Feature Selection
=================

.. todo: generally fine; needs streamlining and clarification.
    Clarify on difference to Data Selector. When should each be used?

Feature selection defines which molecular features (matrix columns) enter your analysis.
mdxplain provides a custom parsing syntax that supports residue names, IDs, consensus
nomenclature, and logical operations for flexible feature filtering.

How the Parser Works
--------------------

The selection language is case-insensitive and automatically recognizes keywords.
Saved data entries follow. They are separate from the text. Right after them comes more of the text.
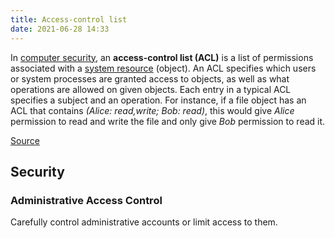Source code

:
 ```yaml
---
title: Access-control list
date: 2021-06-28 14:33
---
```


In [computer security](2021-06-28--14-34-37Z--computer_security.md), an
**access-control list (ACL)** is a list of permissions associated with a
[system resource](2021-06-28--14-36-40Z--system_resource.md) (object). An ACL
specifies which users or system processes are granted access to objects, as well
as what operations are allowed on given objects. Each entry in a typical ACL
specifies a subject and an operation. For instance, if a file object has an ACL
that contains _(Alice: read,write; Bob: read)_, this would give _Alice_
permission to read and write the file and only give _Bob_ permission to read it.

[Source](https://en.wikipedia.org/wiki/Access-control_list)

## Security

### Administrative Access Control

Carefully control administrative accounts or limit access to them. 
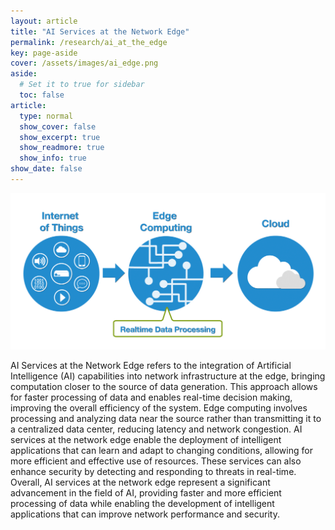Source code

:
 ```yaml
---
layout: article
title: "AI Services at the Network Edge​"
permalink: /research/ai_at_the_edge
key: page-aside
cover: /assets/images/ai_edge.png
aside:
  # Set it to true for sidebar
  toc: false
article:
  type: normal
  show_cover: false
  show_excerpt: true
  show_readmore: true
  show_info: true
show_date: false
---
```


![/assets/images/ai_edge.png](/assets/images/ai_edge.png)

AI Services at the Network Edge refers to the integration of Artificial Intelligence (AI) capabilities into network infrastructure at the edge, bringing computation closer to the source of data generation. This approach allows for faster processing of data and enables real-time decision making, improving the overall efficiency of the system. Edge computing involves processing and analyzing data near the source rather than transmitting it to a centralized data center, reducing latency and network congestion. AI services at the network edge enable the deployment of intelligent applications that can learn and adapt to changing conditions, allowing for more efficient and effective use of resources. These services can also enhance security by detecting and responding to threats in real-time. Overall, AI services at the network edge represent a significant advancement in the field of AI, providing faster and more efficient processing of data while enabling the development of intelligent applications that can improve network performance and security.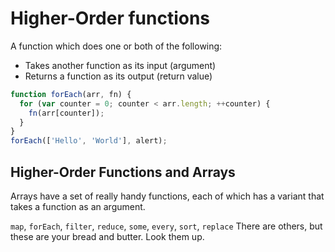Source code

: # Higher-Order functions

A function which does one or both of the following:
* Takes another function as its input (argument)
* Returns a function as its output (return value)

```javascript
function forEach(arr, fn) {
  for (var counter = 0; counter < arr.length; ++counter) {
    fn(arr[counter]);
  }
}
forEach(['Hello', 'World'], alert);
```

## Higher-Order Functions and Arrays

Arrays have a set of really handy functions, each of which has a variant that takes a function as an argument.

`map`, `forEach`, `filter`, `reduce`, `some`, `every`, `sort`, `replace`
There are others, but these are your bread and butter. Look them up.
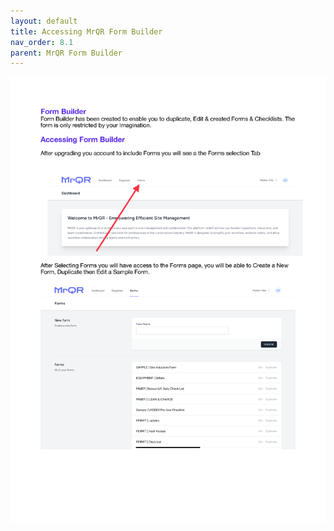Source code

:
 ```yaml
---
layout: default
title: Accessing MrQR Form Builder
nav_order: 8.1
parent: MrQR Form Builder
---
```

![MrQR Form Builder](/assets/images/MrQR%20Forms_Page_1.png "Page 1")
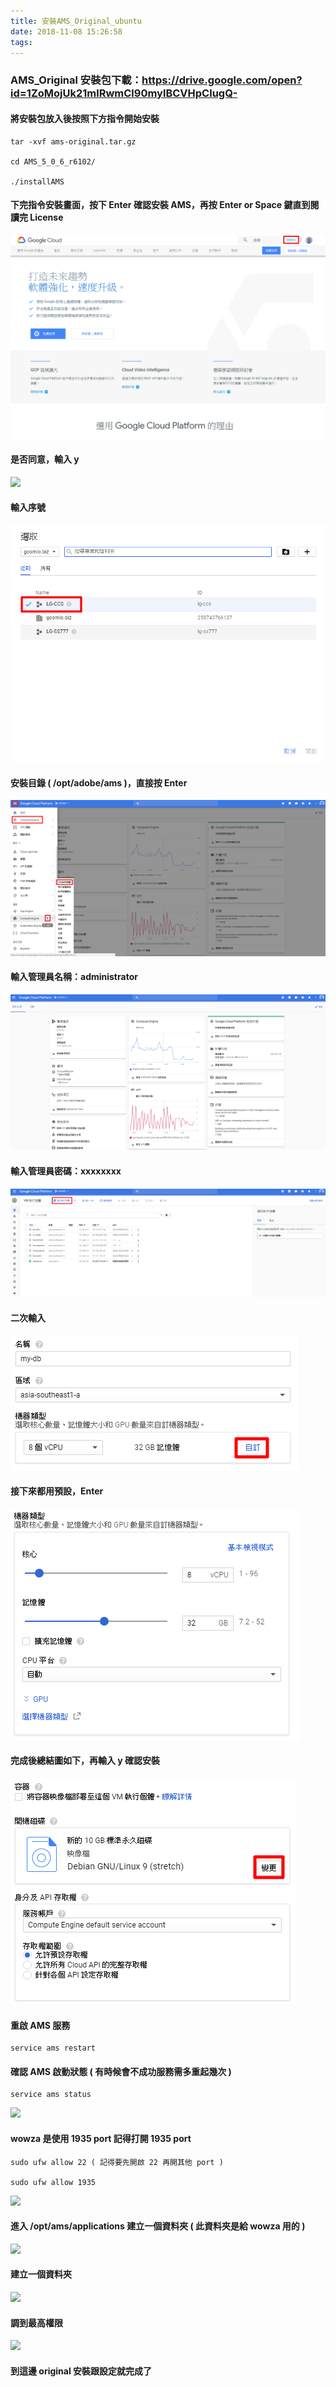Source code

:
 ```yaml
---
title: 安裝AMS_Original_ubuntu
date: 2018-11-08 15:26:58
tags:
---
```


### AMS_Original 安裝包下載：https://drive.google.com/open?id=1ZoMojUk21mlRwmCl90mylBCVHpClugQ-

#### 將安裝包放入後按照下方指令開始安裝

```
tar -xvf ams-original.tar.gz

cd AMS_5_0_6_r6102/

./installAMS
```

#### 下完指令安裝畫面，按下 Enter 確認安裝 AMS，再按 Enter or Space 鍵直到閱讀完 License

![ ](images/1.png)

#### 是否同意，輸入 y

![ ](images/2.png)

#### 輸入序號

![ ](images/3.png)

#### 安裝目錄 ( /opt/adobe/ams )，直接按 Enter

![ ](images/4.png)

#### 輸入管理員名稱：administrator

![ ](images/5.png)

#### 輸入管理員密碼：xxxxxxxx

![ ](images/6.png)

#### 二次輸入

![ ](images/7.png)

#### 接下來都用預設，Enter

![ ](images/8.png)

#### 完成後總結圖如下，再輸入 y 確認安裝

![ ](images/9.png)

#### 重啟 AMS 服務

```
service ams restart
```

#### 確認 AMS 啟動狀態 ( 有時候會不成功服務需多重起幾次 )

```
service ams status
```

![ ](images/10.png)

#### wowza 是使用 1935 port 記得打開 1935 port

```
sudo ufw allow 22 ( 記得要先開啟 22 再開其他 port )

sudo ufw allow 1935
```

![ ](images/11.png)

#### 進入 /opt/ams/applications 建立一個資料夾 ( 此資料夾是給 wowza 用的 )

![ ](images/12.png)

#### 建立一個資料夾

![ ](images/13.png)

#### 調到最高權限

![ ](images/14.png)

#### 到這邊 original 安裝跟設定就完成了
Ranges
use ``-`` (e.g., ``10-50``), lists are space-separated (e.g., ``ALA HIS GLY``), ``and``
combines conditions (intersection), and ``not`` excludes matches (difference).

Selection Keywords
^^^^^^^^^^^^^^^^^^

``res`` - Residue Names
"""""""""""""""""""""""

- **What**: Select by amino acid type
- **Why use it**:

    - Analyze hydrophobic core: ``res ALA VAL LEU ILE PHE``
    - Study charged interactions: ``res ARG LYS ASP GLU``
    - Focus on specific residue types for functional analysis
    - Test chemical property hypotheses (aromatic, polar, etc.)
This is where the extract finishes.